Munda Hi Chahida is a 2019 Indian Punjabi-language family drama film directed by Santosh Subhash Thite and Deepak Thaper. Co-produced by Neeru Bajwa Entertainment and Shri Narotam Ji Films; it stars Harish Verma and Rubina Bajwa in lead roles. The film was released worldwide on 12 July 2019.

Cast 

 Harish Verma as Dharmender
 Rubina Bajwa as Rani
 Jatinder Kaur as Dadi
 Pawan Johal as sister
Rupinder Rupi as Bhua

Soundtrack 

Soundtrack of the film is composed by Gurmeet Singh, Gurmoh and Gurcharan Singh while background score is composed by Sandeep Saxena.
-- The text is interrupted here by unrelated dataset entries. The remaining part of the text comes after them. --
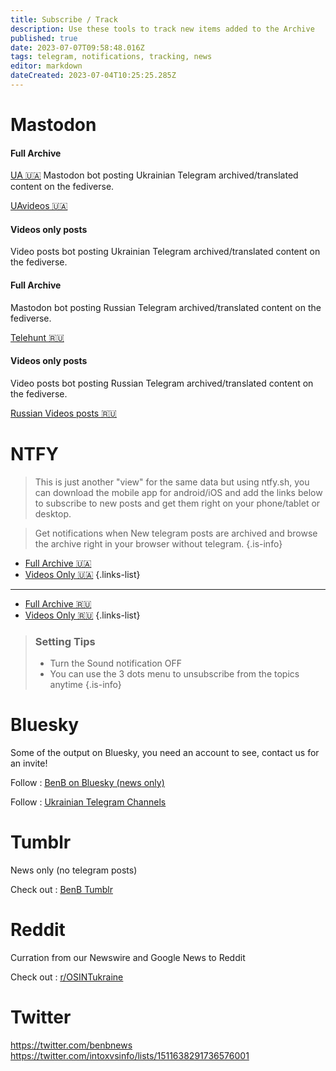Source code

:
 ```yaml
---
title: Subscribe / Track
description: Use these tools to track new items added to the Archive
published: true
date: 2023-07-07T09:58:48.016Z
tags: telegram, notifications, tracking, news
editor: markdown
dateCreated: 2023-07-04T10:25:25.285Z
---
```


# Mastodon



#### Full Archive
[UA 🇺🇦](https://osintua.eu/@ua)
Mastodon bot posting Ukrainian Telegram archived/translated content on the fediverse.


[UAvideos 🇺🇦](https://osintua.eu/@uavideos)

#### Videos only posts

Video posts bot posting Ukrainian Telegram archived/translated content on the fediverse.

#### Full Archive

Mastodon bot posting Russian Telegram archived/translated content on the fediverse.

[Telehunt 🇷🇺](https://osintua.eu/@ru)


#### Videos only posts

Video posts bot posting Russian Telegram archived/translated content on the fediverse.

[Russian Videos posts 🇷🇺](https://osintua.eu/@ruvideos)

# NTFY

> This is just another "view" for the same data but using ntfy.sh, you can download the mobile app for android/iOS and add the links below to subscribe to new posts and get them right on your phone/tablet or desktop. 

> Get notifications when New telegram posts are archived and browse the archive right in your browser without telegram.
{.is-info}


- [Full Archive 🇺🇦](https://ntfy.osintukraine.com/ukraine-telegram)
- [Videos Only 🇺🇦](https://ntfy.osintukraine.com/UA-videos)
{.links-list}

---

- [Full Archive 🇷🇺](https://ntfy.osintukraine.com/russia-telegram)
- [Videos Only 🇷🇺](https://ntfy.osintukraine.com/RU-videos)
{.links-list}

> ### Setting Tips
> -   Turn the Sound notification OFF
> -   You can use the 3 dots menu to unsubscribe from the topics anytime
{.is-info}

# Bluesky
<p>Some of the output on Bluesky, you need an account to see, contact us for an invite!</p>
<p>Follow : <a href="https://benbo.bsky.social" target="_blank"><u>BenB on Bluesky (news only)</u></a></p>
<p>Follow : <a href="https://ukrainetg.bsky.social" target="_blank"><u>Ukrainian Telegram Channels</u></a></p>

# Tumblr
<p>News only (no telegram posts)</p>
<p>Check out : <a href="https://www.tumblr.com/cyberbenb" target="_blank"><u>BenB Tumblr</u></a></p>

# Reddit
<p>Curration from our Newswire and Google News to Reddit</p>
<p>Check out : <a href="https://reddit.com/r/osintukraine" target="_blank"><u>r/OSINTukraine</u></a></p>

# Twitter

https://twitter.com/benbnews
https://twitter.com/intoxvsinfo/lists/1511638291736576001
Lyrics were penned by Harmanjeet, Harinder Kaur and Kaptaan.

Release and marketing 

The film was originally scheduled to be released on 5 July 2019 but was later postponed to 12 July 2019. The film is distributed by Omjee Star Studios in India and Rhythm Boyz Entertainment in overseas. First look poster of the film was released on 14 June 2019 with Harish Verma and Rubina Bajwa in it. Official trailer of the film was released on 18 June 2019 on YouTube by Jass Records.